In a second study, a new version of the questionnaire was created, retaining the 15 best items from the first study and adding six additional items (Monotone Quality, Attractiveness, Enthusiasm, Persuasiveness, Impatience, and Fear), for a total of 21 items. This version was evaluated using the same procedure as the first study (n = 138). Initial item analysis and factor analysis indicated four factors (Intelligibility, Naturalness, Social Impression, and Negativity). As in the first study, the results of the second study showed evidence of sensitivity to differences in the voices and acceptable reliability for the first three factors (all over .83), but the reliability of Negativity was just .65.
To increase the sample size and focus on the 14 items that were common to both of the expansion studies, those data were combined and factor analyzed (n = 342). The result was a four-factor structure in which each factor had acceptable reliability—Intelligibility (.88), Naturalness (.87), Prosody (.85), and Social Impression (.71).
The final study in this series used those 14 items as a starting point, adding two items (Enthusiasm and Persuasiveness) in an attempt to improve the reliability of Social Impression, and collected ratings from 327 participants who rated ten synthetic voices in a between-subjects design. The Depression item was dropped, leaving the 15 items shown in Figure 2. Factor analysis indicated alignment of the items with the expected four factors, all of which had reliability greater than .85 and suitable sensitivity to differences in the synthetic voices. The result of this analysis was the MOS-X.

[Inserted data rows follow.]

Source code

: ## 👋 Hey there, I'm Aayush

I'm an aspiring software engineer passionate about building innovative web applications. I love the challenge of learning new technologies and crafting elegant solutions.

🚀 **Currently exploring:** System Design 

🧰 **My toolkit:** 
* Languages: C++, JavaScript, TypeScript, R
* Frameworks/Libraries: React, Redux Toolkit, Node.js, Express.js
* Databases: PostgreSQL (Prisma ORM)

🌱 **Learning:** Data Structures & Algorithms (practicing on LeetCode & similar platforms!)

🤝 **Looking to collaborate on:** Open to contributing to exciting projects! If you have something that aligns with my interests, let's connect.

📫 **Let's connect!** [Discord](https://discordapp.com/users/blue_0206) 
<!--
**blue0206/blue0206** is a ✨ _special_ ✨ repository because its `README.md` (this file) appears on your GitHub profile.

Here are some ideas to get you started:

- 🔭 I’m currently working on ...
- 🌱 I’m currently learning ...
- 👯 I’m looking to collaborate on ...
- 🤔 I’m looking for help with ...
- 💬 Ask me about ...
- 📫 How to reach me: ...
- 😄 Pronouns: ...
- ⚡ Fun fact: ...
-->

From the MOS-X to the MOS-X2: Streamlining the measurement
After using the MOS-X for 15 years, it became clear that it was useful for research purposes, but it had two shortcomings for practical user experience (UX) work. One was the number of items that study participants needed to rate to get an MOS-X score. The other was the level of detail in the item content, which was difficult for participants without a background in speech technologies to understand. The MOS-X2 (Figure 3) was developed to address those shortcomings. The MOS-X2 has just four items, one for each factor of the MOS-X. The number of response options was increased to 11 (0–10-point scale) to help compensate for an expected reduction in reliability.
In a between-subjects study (Lewis, 2018), 865 IBM employees volunteered to use the MOS-X and MOS-X2 to rate 56 thirty-second recordings of speech samples, of which 53 were synthetic voices developed from 2001 through 2017 and three were recordings of professional human voice talents. They also rated each voice for its overall quality and answered the likelihood-to-recommend question for use in a service system (both 0–10-point scales).

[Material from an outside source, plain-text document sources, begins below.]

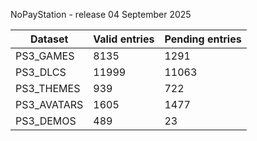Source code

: NoPayStation - release 04 September 2025

|  Dataset  |Valid entries|Pending entries|
|-----------|-------------|---------------|
| PS3_GAMES |     8135    |      1291     |
|  PS3_DLCS |    11999    |     11063     |
| PS3_THEMES|     939     |      722      |
|PS3_AVATARS|     1605    |      1477     |
| PS3_DEMOS |     489     |       23      |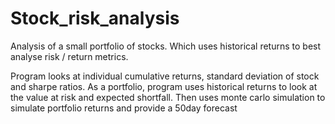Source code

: # Stock_risk_analysis
Analysis of a small portfolio of stocks. Which uses historical returns to best analyse risk / return metrics.

Program looks at individual cumulative returns, standard deviation of stock and sharpe ratios. 
As a portfolio, program uses historical returns to look at the value at risk and expected shortfall. 
Then uses monte carlo simulation to simulate portfolio returns and provide a 50day forecast
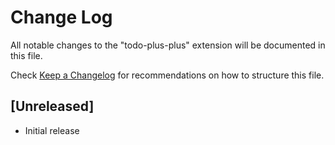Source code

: # Change Log

All notable changes to the "todo-plus-plus" extension will be documented in this file.

Check [Keep a Changelog](http://keepachangelog.com/) for recommendations on how to structure this file.

## [Unreleased]

- Initial release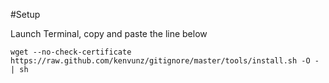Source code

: #Setup

Launch Terminal, copy and paste the line below

	wget --no-check-certificate https://raw.github.com/kenvunz/gitignore/master/tools/install.sh -O - | sh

Factor analysis of the MOS-X produced a four-factor structure similar to Polkosky and Lewis (2003). The first four items clustered together alone on one factor (Intelligibility). The last four items also clustered together on a factor (Social Impression), but that factor also had strong item loadings from some items formerly associated with Naturalness and Prosody (Items 5, 8, and 9). When analyzed together, the four items of the MOS-X2 align as expected with the MOS-X factors. The reliability of the MOS-X factors ranged from .90 to .93. The overall MOS-X2 had a slightly lower but acceptably high reliability (.85).
Regression models: Surprisingly better results with the four-item MOS-X2
Regression models predicting overall quality and likelihood-to-recommend were significantly better when using the items of the MOS-X2 as predictors than when using the MOS-X factors (p < .10 for LTR; p < .05 for Overall Quality). As shown in Table 1, variation in the item ratings of the MOS-X2 accounted for almost 75% of the variation in the likelihood to recommend the voice for use in a service system and 82.5% of the variation in overall quality, leaving little opportunity for improvement in the models.
|Predictors||Predicting||Intelligibility||Naturalness||Prosody||Social Impression||R² (adjusted)|
|MOS-X Factors||Overall Quality||0.221||0.396ª²||0.261||0.108||75.3%|
|MOS-X2 Items||Overall Quality||0.19||0.397||0.280||0.206||82.5%|
Development and use of benchmarks for the MOS-X and MOS-X2
The ratings of human speech (three samples) and synthetic speech (53 samples) from Lewis (2018) provided a normative sample for developing interpretive benchmarks for overall MOS-X and MOS-X2 scores. Although not a random sample of synthetic voices, they were representative of the advances in TTS quality from 2001 to 2017. After arranging the synthetic samples from highest to lowest scores, the top and bottom 15 percentiles were assigned respectively to A and F, the center 40 percentiles were assigned to C, and the remaining two groups of 15 percentiles were assigned to B and D. The percentiles for A, B, and C were further divided into plus, neutral, and minus grades, as shown in Table 2, which also shows the scores that match those given to the human voices (scores at or above 85.3). To use the benchmarks, convert raw MOS-X and MOS-X2 scores to a 0–100-point scale.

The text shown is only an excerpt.